Critics say that the cancellation last year of an Italian-run sea rescue mission, Mare Nostrum, and the launch in November of Triton, a much smaller border surveillance operation by the EU, created the conditions for the higher death toll. They point to the figure of 900 dead so far this year, far greater than in the same period in 2014, as proof that the end of Mare Nostrum failed to deter migrants while leaving far fewer safeguards in place to rescue victims of frequent shipwrecks.
“It is time to bring back the search-and-rescue capacity of the Mare Nostrum operation, this time as a collective European effort,” said Jan Egeland, a former UN head of humanitarian affairs and emergency relief coordinator, and now secretary general of the Norwegian Refugee Council. “The Mediterranean is now the world’s most dangerous border between countries at peace. European nations have completely run out of excuses. They have to act now in order to prevent even bigger tragedies than those we have already witnessed.”
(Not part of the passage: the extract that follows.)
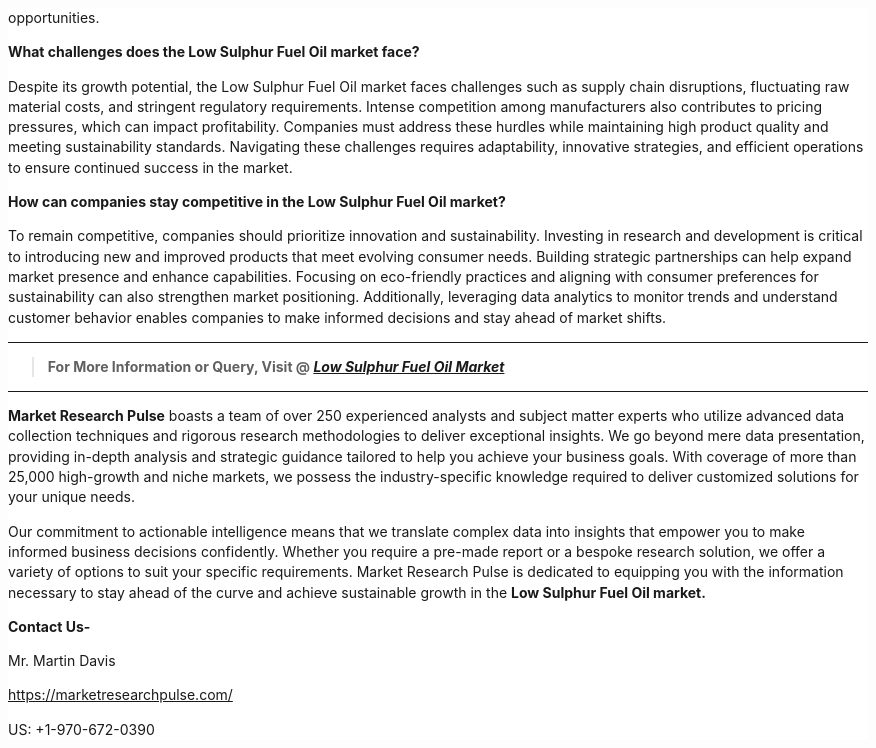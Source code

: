 opportunities.</p><p><strong>What challenges does the Low Sulphur Fuel Oil market face?</strong></p><p>Despite its growth potential, the Low Sulphur Fuel Oil market faces challenges such as supply chain disruptions, fluctuating raw material costs, and stringent regulatory requirements. Intense competition among manufacturers also contributes to pricing pressures, which can impact profitability. Companies must address these hurdles while maintaining high product quality and meeting sustainability standards. Navigating these challenges requires adaptability, innovative strategies, and efficient operations to ensure continued success in the market.</p><p><strong>How can companies stay competitive in the Low Sulphur Fuel Oil market?</strong></p><p>To remain competitive, companies should prioritize innovation and sustainability. Investing in research and development is critical to introducing new and improved products that meet evolving consumer needs. Building strategic partnerships can help expand market presence and enhance capabilities. Focusing on eco-friendly practices and aligning with consumer preferences for sustainability can also strengthen market positioning. Additionally, leveraging data analytics to monitor trends and understand customer behavior enables companies to make informed decisions and stay ahead of market shifts.</p><hr /><blockquote><p><strong>For More Information or Query, Visit @&nbsp;<em><a href="https://marketresearchpulse.com/report/47945/low-sulphur-fuel-oil-market?utm_source=Linkedin&utm_medium=023">Low Sulphur Fuel Oil Market</a></em></strong></p></blockquote><hr /><p><strong>Market Research Pulse</strong> boasts a team of over 250 experienced analysts and subject matter experts who utilize advanced data collection techniques and rigorous research methodologies to deliver exceptional insights. We go beyond mere data presentation, providing in-depth analysis and strategic guidance tailored to help you achieve your business goals. With coverage of more than 25,000 high-growth and niche markets, we possess the industry-specific knowledge required to deliver customized solutions for your unique needs.</p><p>Our commitment to actionable intelligence means that we translate complex data into insights that empower you to make informed business decisions confidently. Whether you require a pre-made report or a bespoke research solution, we offer a variety of options to suit your specific requirements. Market Research Pulse is dedicated to equipping you with the information necessary to stay ahead of the curve and achieve sustainable growth in the <strong>Low Sulphur Fuel Oil market.</strong></p><p><strong>Contact Us-</strong></p><p>Mr. Martin Davis</p><p>https://marketresearchpulse.com/</p><p>US: +1-970-672-0390</p>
The European commission has drawn up a broad policy document, the European Agenda on Migration, due to be presented to member states next month. It is aimed at establishing a concerted European asylum policy and more clearly defining conditions for legal migration, while formulating “a clear plan to fight smuggling and trafficking of migrants and an effective return policy”.
Human Rights Watch warned that some of the proposals being circulated, including the possible establishment of offshore processing centres in north African countries, as well as outsourcing border control and rescue operations in order to prevent departures, raised human rights concerns.
“It’s hard not to see these proposals as cynical bids to limit the numbers of migrants and asylum seekers making it to EU shores,” said Judith Sunderland, HRW’s acting deputy Europe and central Asia director. “Whatever longer-term initiatives may come forth, the immediate humanitarian imperative for the EU is to get out there and save lives.”
The British charity Save the Children said it would launch a campaign on Thursday calling on British political parties to press for search-and-rescue operations to be included in the European agenda on migration, and “develop a long-term plan to tackle the drivers of children on the move and ensure these children are protected.”